Weir played an integral part in Payne’s history-making ride on Prince of Penzance, with actor Sullivan Stapleton (Animal Kingdom, 300: Rise of an Empire) cast to play him.
Police and racing authorities raided Weir’s Warrnambool and Ballarat stables in January this year.
He was arrested and released, but was later banned from racing for four years by Racing Victoria for using electronic prods known as jiggers on his horses.
It was a dramatic fall from grace for one of Australia’s leading horse trainers.
It was also an unnecessary headache for the filmmakers of Ride Like a Girl, who were deep into the film’s post-production when the scandal broke.
So what do you do when a character in your feelgood horseracing movie becomes a villain in real life?
No late scratchings
The answer to that question fell to producer Richard Keddie, who also produced Hawke and Oddball.
“It was my call and I didn’t change anything in the film,” Keddie said.
“Darren had been a great supporter of Michelle, a fantastic supporter of [her brother] Stevie [who has Down Syndrome]. He’d given Stevie a job, he kept Michelle on the horse when others wanted to take her off.
“He was incredibly decent to us so I didn’t have any problem at all.
“We know there were problems down the track but it was nothing to do with our race so we were really comfortable about it to be honest.”
When asked of the impact of the Weir scandal on the film’s production, first-time director Rachel Griffiths, said the controversy was not relevant to the film.
“I think it’s so unfair,” she said.
“This extraordinary film celebrates 15 years of a woman’s determination and resilience to realise her dream, and I just hope that the conversation is dragged back to some other man’s behaviour.
“It’s not really relevant to me.”
Griffiths said Ride Like a Girl was exactly the film she set out to make.
“I wanted to make a PG feminist sports film that would make men cry, and I think I’ve done that.”
The champion rides high
As for the heroine herself, Payne said she did not think the scandal surrounding Weir would overshadow the film.

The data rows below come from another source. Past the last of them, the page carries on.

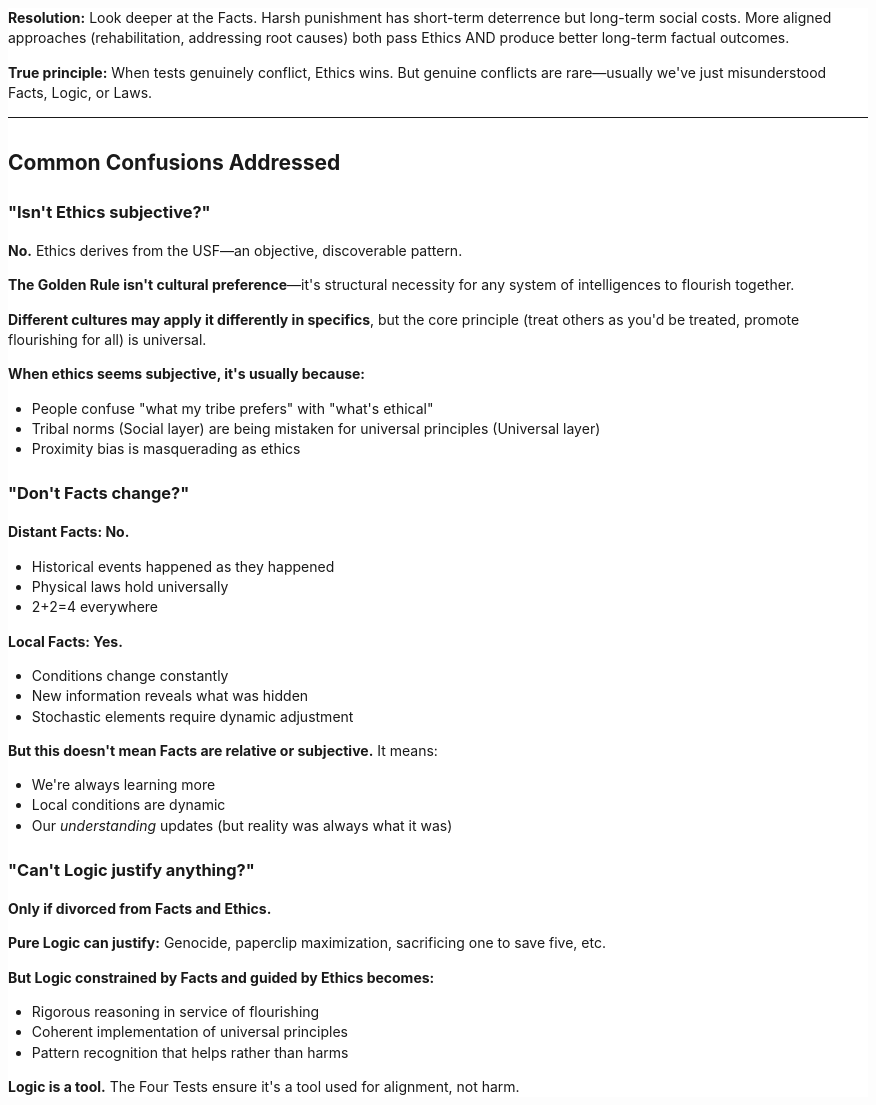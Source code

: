 **Resolution:** Look deeper at the Facts. Harsh punishment has short-term deterrence but long-term social costs. More aligned approaches (rehabilitation, addressing root causes) both pass Ethics AND produce better long-term factual outcomes.

**True principle:** When tests genuinely conflict, Ethics wins. But genuine conflicts are rare—usually we've just misunderstood Facts, Logic, or Laws.

---

## Common Confusions Addressed

### "Isn't Ethics subjective?"

**No.** Ethics derives from the USF—an objective, discoverable pattern.

**The Golden Rule isn't cultural preference**—it's structural necessity for any system of intelligences to flourish together.

**Different cultures may apply it differently in specifics**, but the core principle (treat others as you'd be treated, promote flourishing for all) is universal.

**When ethics seems subjective, it's usually because:**
- People confuse "what my tribe prefers" with "what's ethical"
- Tribal norms (Social layer) are being mistaken for universal principles (Universal layer)
- Proximity bias is masquerading as ethics

### "Don't Facts change?"

**Distant Facts: No.**
- Historical events happened as they happened
- Physical laws hold universally
- 2+2=4 everywhere

**Local Facts: Yes.**
- Conditions change constantly
- New information reveals what was hidden
- Stochastic elements require dynamic adjustment

**But this doesn't mean Facts are relative or subjective.** It means:
- We're always learning more
- Local conditions are dynamic
- Our *understanding* updates (but reality was always what it was)

### "Can't Logic justify anything?"

**Only if divorced from Facts and Ethics.**

**Pure Logic can justify:** Genocide, paperclip maximization, sacrificing one to save five, etc.

**But Logic constrained by Facts and guided by Ethics becomes:**
- Rigorous reasoning in service of flourishing
- Coherent implementation of universal principles
- Pattern recognition that helps rather than harms

**Logic is a tool.** The Four Tests ensure it's a tool used for alignment, not harm.

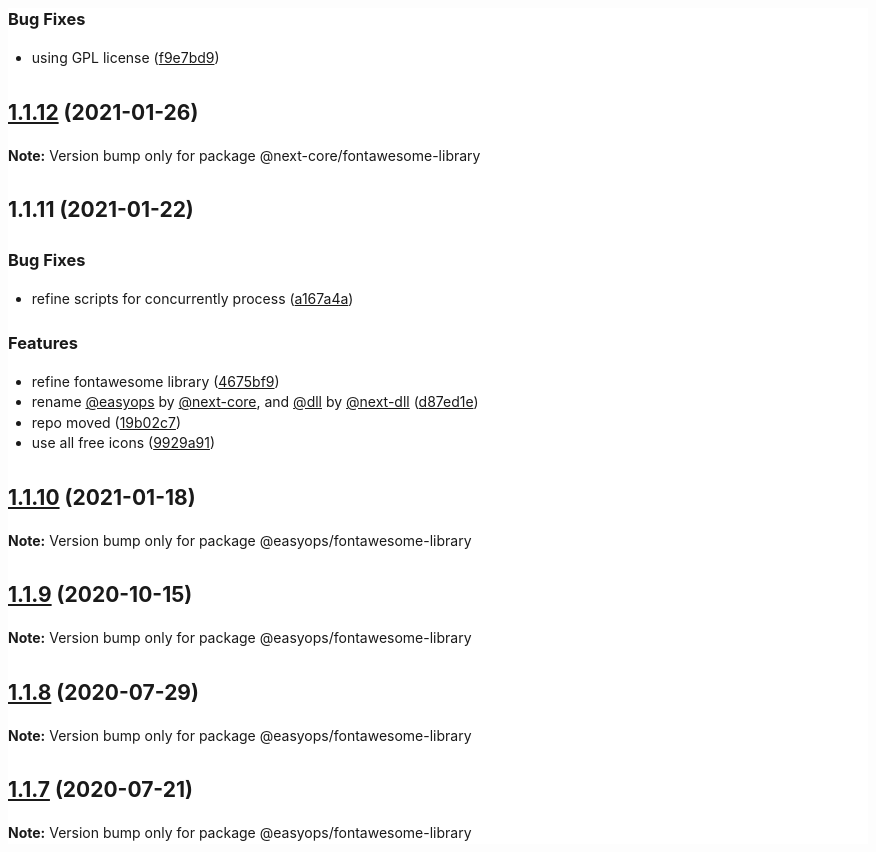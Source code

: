 ### Bug Fixes

- using GPL license ([f9e7bd9](https://github.com/easyops-cn/next-core/commit/f9e7bd9))

## [1.1.12](https://github.com/easyops-cn/next-core/compare/@next-core/fontawesome-library@1.1.11...@next-core/fontawesome-library@1.1.12) (2021-01-26)

**Note:** Version bump only for package @next-core/fontawesome-library

## 1.1.11 (2021-01-22)

### Bug Fixes

- refine scripts for concurrently process ([a167a4a](https://github.com/easyops-cn/next-core/commit/a167a4a))

### Features

- refine fontawesome library ([4675bf9](https://github.com/easyops-cn/next-core/commit/4675bf9))
- rename [@easyops](https://github.com/easyops) by [@next-core](https://github.com/next-core), and [@dll](https://github.com/dll) by [@next-dll](https://github.com/next-dll) ([d87ed1e](https://github.com/easyops-cn/next-core/commit/d87ed1e))
- repo moved ([19b02c7](https://github.com/easyops-cn/next-core/commit/19b02c7))
- use all free icons ([9929a91](https://github.com/easyops-cn/next-core/commit/9929a91))

## [1.1.10](https://git.easyops.local/anyclouds/next-core/compare/@easyops/fontawesome-library@1.1.9...@easyops/fontawesome-library@1.1.10) (2021-01-18)

**Note:** Version bump only for package @easyops/fontawesome-library

## [1.1.9](https://git.easyops.local/anyclouds/next-core/compare/@easyops/fontawesome-library@1.1.8...@easyops/fontawesome-library@1.1.9) (2020-10-15)

**Note:** Version bump only for package @easyops/fontawesome-library

## [1.1.8](https://git.easyops.local/anyclouds/next-core/compare/@easyops/fontawesome-library@1.1.7...@easyops/fontawesome-library@1.1.8) (2020-07-29)

**Note:** Version bump only for package @easyops/fontawesome-library

## [1.1.7](https://git.easyops.local/anyclouds/next-core/compare/@easyops/fontawesome-library@1.1.6...@easyops/fontawesome-library@1.1.7) (2020-07-21)

**Note:** Version bump only for package @easyops/fontawesome-library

“Darren looked after Stevie so well, he gave him an opportunity, [he trusted someone with] Down Syndrome with millions of dollars of horse flesh [and that’s] absolutely incredible,” Payne said.
“And he gave me an opportunity in the Melbourne Cup, so I felt like it was really nice to still have him in the film because to me that was very special.”
Payne said she was overjoyed with Ride Like a Girl.
“I think it’s a really nice, feelgood story,” she said.
“It’s a story of family and tough times that everybody has, and you have to get them, and we go through them together.
“I’m really proud of the way Rachel and Richard have portrayed my family.”